Task requirements —
Go through the lines below and count those that contain "access"; the number is all that should be returned.

[Saved data entries]

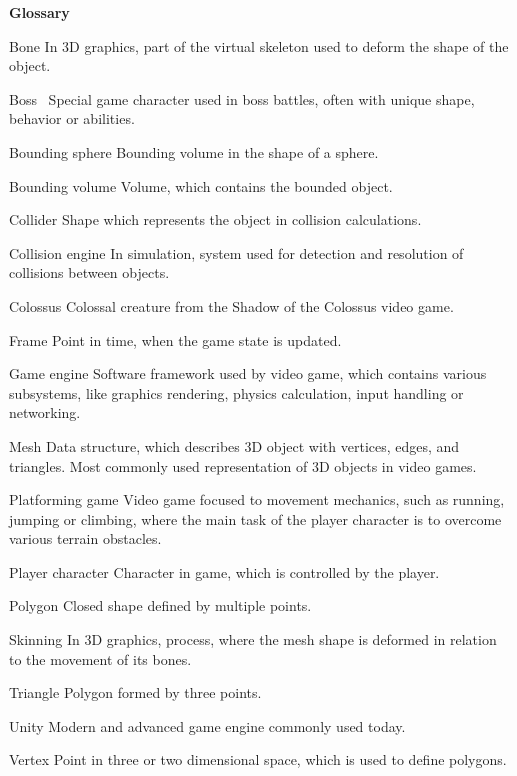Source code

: \documentclass[a4paper]{article}
\newenvironment{definitions}
{\begin{description}[style=nextline]}
{\end{description}}
\begin{document}

\tableofcontents

\newpage
\listoffigures

\newpage

\begin{Large}
	\textbf{Glossary}
\end{Large}

\begin{definitions}
	\item[Bone] In 3D graphics, part of the virtual skeleton used to deform the shape of the object.
	\item[Boss~] Special game character used in boss battles, often with unique shape, behavior or abilities.
	\item[Bounding sphere] Bounding volume in the shape of a sphere.
	\item[Bounding volume] Volume, which contains the bounded object.
	\item[Collider] Shape which represents the object in collision calculations.
	\item[Collision engine] In simulation, system used for detection and resolution of collisions between objects.
	\item[Colossus] Colossal creature from the Shadow of the Colossus video game.
	\item[Frame] Point in time, when the game state is updated.
	\item[Game engine] Software framework used by video game, which contains various subsystems, like graphics rendering, physics calculation, input handling or networking.
	\item[Mesh] Data structure, which describes 3D object with vertices, edges, and triangles. Most commonly used representation of 3D objects in video games.
	\item[Platforming game] Video game focused to movement mechanics, such as running, jumping or climbing, where the main task of the player character is to overcome various terrain obstacles.
	\item[Player character] Character in game, which is controlled by the player.
	\item[Polygon] Closed shape defined by multiple points.
	\item[Skinning] In 3D graphics, process, where the mesh shape is deformed in relation to the movement of its bones.
	\item[Triangle] Polygon formed by three points.
	\item[Unity] Modern and advanced game engine commonly used today.
	\item[Vertex] Point in three or two dimensional space, which is used to define polygons.

\end{definitions}
\end{document}
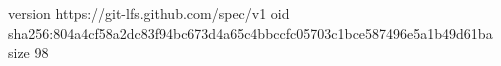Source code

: version https://git-lfs.github.com/spec/v1
oid sha256:804a4cf58a2dc83f94bc673d4a65c4bbccfc05703c1bce587496e5a1b49d61ba
size 98
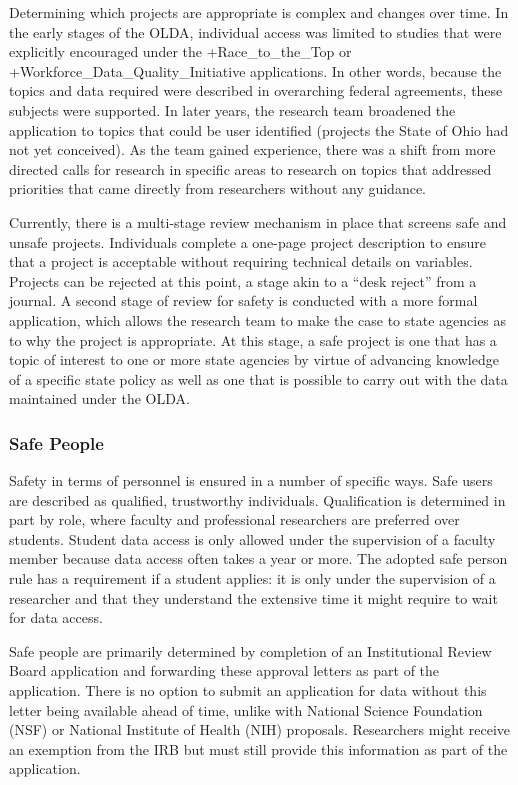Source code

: \documentclass[
]{WileySix}
\begin{document}
Determining which projects are appropriate is complex and changes over time. In the early stages of the OLDA, individual access was limited to studies that were explicitly encouraged under the +Race\_to\_the\_Top\textbar{} or +Workforce\_Data\_Quality\_Initiative\textbar{} applications. In other words, because the topics and data required were described in overarching federal agreements, these subjects were supported. In later years, the research team broadened the application to topics that could be user identified (projects the State of Ohio had not yet conceived). As the team gained experience, there was a shift from more directed calls for research in specific areas to research on topics that addressed priorities that came directly from researchers without any guidance.

Currently, there is a multi-stage review mechanism in place that screens safe and unsafe projects. Individuals complete a one-page project description to ensure that a project is acceptable without requiring technical details on variables. Projects can be rejected at this point, a stage akin to a ``desk reject'' from a journal. A second stage of review for safety is conducted with a more formal application, which allows the research team to make the case to state agencies as to why the project is appropriate. At this stage, a safe project is one that has a topic of interest to one or more state agencies by virtue of advancing knowledge of a specific state policy as well as one that is possible to carry out with the data maintained under the OLDA.

\hypertarget{safe-people-1}{%
\subsubsection{Safe People}\label{safe-people-1}}

Safety in terms of personnel is ensured in a number of specific ways. Safe users are described as qualified, trustworthy individuals. Qualification is determined in part by role, where faculty and professional researchers are preferred over students. Student data access is only allowed under the supervision of a faculty member because data access often takes a year or more. The adopted safe person rule has a requirement if a student applies: it is only under the supervision of a researcher and that they understand the extensive time it might require to wait for data access.

Safe people are primarily determined by completion of an Institutional Review Board application and forwarding these approval letters as part of the application. There is no option to submit an application for data without this letter being available ahead of time, unlike with National Science Foundation (NSF) or National Institute of Health (NIH) proposals. Researchers might receive an exemption from the IRB but must still provide this information as part of the application.
\end{document}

Task answer —
2